**Exercise details:** Your task is to copy the data exactly while leaving out every picture.

**Source information:**
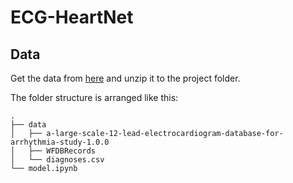 # ECG-HeartNet

## Data
Get the data from [here](https://seafile.purplecircle.xyz/d/43fa61af9f724398a476/) and unzip it to the project folder.

The folder structure is arranged like this:

```
.
├── data
│   ├── a-large-scale-12-lead-electrocardiogram-database-for-arrhythmia-study-1.0.0
│   ├── WFDBRecords
│   └── diagnoses.csv
└── model.ipynb
```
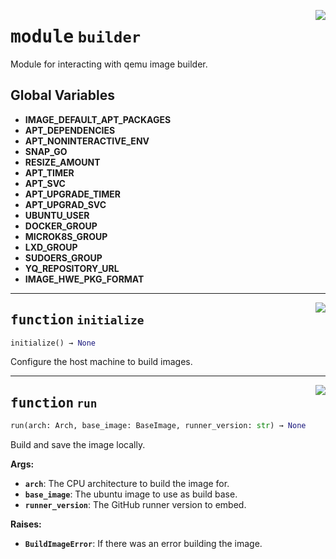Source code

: <!-- markdownlint-disable -->

<a href="../src/github_runner_image_builder/builder.py#L0"><img align="right" style="float:right;" src="https://img.shields.io/badge/-source-cccccc?style=flat-square"></a>

# <kbd>module</kbd> `builder`
Module for interacting with qemu image builder. 

**Global Variables**
---------------
- **IMAGE_DEFAULT_APT_PACKAGES**
- **APT_DEPENDENCIES**
- **APT_NONINTERACTIVE_ENV**
- **SNAP_GO**
- **RESIZE_AMOUNT**
- **APT_TIMER**
- **APT_SVC**
- **APT_UPGRADE_TIMER**
- **APT_UPGRAD_SVC**
- **UBUNTU_USER**
- **DOCKER_GROUP**
- **MICROK8S_GROUP**
- **LXD_GROUP**
- **SUDOERS_GROUP**
- **YQ_REPOSITORY_URL**
- **IMAGE_HWE_PKG_FORMAT**

---

<a href="../src/github_runner_image_builder/builder.py#L101"><img align="right" style="float:right;" src="https://img.shields.io/badge/-source-cccccc?style=flat-square"></a>

## <kbd>function</kbd> `initialize`

```python
initialize() → None
```

Configure the host machine to build images. 


---

<a href="../src/github_runner_image_builder/builder.py#L165"><img align="right" style="float:right;" src="https://img.shields.io/badge/-source-cccccc?style=flat-square"></a>

## <kbd>function</kbd> `run`

```python
run(arch: Arch, base_image: BaseImage, runner_version: str) → None
```

Build and save the image locally. 



**Args:**
 
 - <b>`arch`</b>:  The CPU architecture to build the image for. 
 - <b>`base_image`</b>:  The ubuntu image to use as build base. 
 - <b>`runner_version`</b>:  The GitHub runner version to embed. 



**Raises:**
 
 - <b>`BuildImageError`</b>:  If there was an error building the image.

**Answer to the problem:**
 # ECG-HeartNet

## Data
Get the data from [here](https://seafile.purplecircle.xyz/d/43fa61af9f724398a476/) and unzip it to the project folder.

The folder structure is arranged like this:

```
.
├── data
│   ├── a-large-scale-12-lead-electrocardiogram-database-for-arrhythmia-study-1.0.0
│   ├── WFDBRecords
│   └── diagnoses.csv
└── model.ipynb
```
Source code

: <!-- markdownlint-disable -->

<a href="../src/github_runner_image_builder/builder.py#L0"><img align="right" style="float:right;" src="https://img.shields.io/badge/-source-cccccc?style=flat-square"></a>

# <kbd>module</kbd> `builder`
Module for interacting with qemu image builder. 

**Global Variables**
---------------
- **IMAGE_DEFAULT_APT_PACKAGES**
- **APT_DEPENDENCIES**
- **APT_NONINTERACTIVE_ENV**
- **SNAP_GO**
- **RESIZE_AMOUNT**
- **APT_TIMER**
- **APT_SVC**
- **APT_UPGRADE_TIMER**
- **APT_UPGRAD_SVC**
- **UBUNTU_USER**
- **DOCKER_GROUP**
- **MICROK8S_GROUP**
- **LXD_GROUP**
- **SUDOERS_GROUP**
- **YQ_REPOSITORY_URL**
- **IMAGE_HWE_PKG_FORMAT**

---

<a href="../src/github_runner_image_builder/builder.py#L101"><img align="right" style="float:right;" src="https://img.shields.io/badge/-source-cccccc?style=flat-square"></a>

## <kbd>function</kbd> `initialize`

```python
initialize() → None
```

Configure the host machine to build images. 


---

<a href="../src/github_runner_image_builder/builder.py#L165"><img align="right" style="float:right;" src="https://img.shields.io/badge/-source-cccccc?style=flat-square"></a>

## <kbd>function</kbd> `run`

```python
run(arch: Arch, base_image: BaseImage, runner_version: str) → None
```

Build and save the image locally. 



**Args:**
 
 - <b>`arch`</b>:  The CPU architecture to build the image for. 
 - <b>`base_image`</b>:  The ubuntu image to use as build base. 
 - <b>`runner_version`</b>:  The GitHub runner version to embed. 



**Raises:**
 
 - <b>`BuildImageError`</b>:  If there was an error building the image.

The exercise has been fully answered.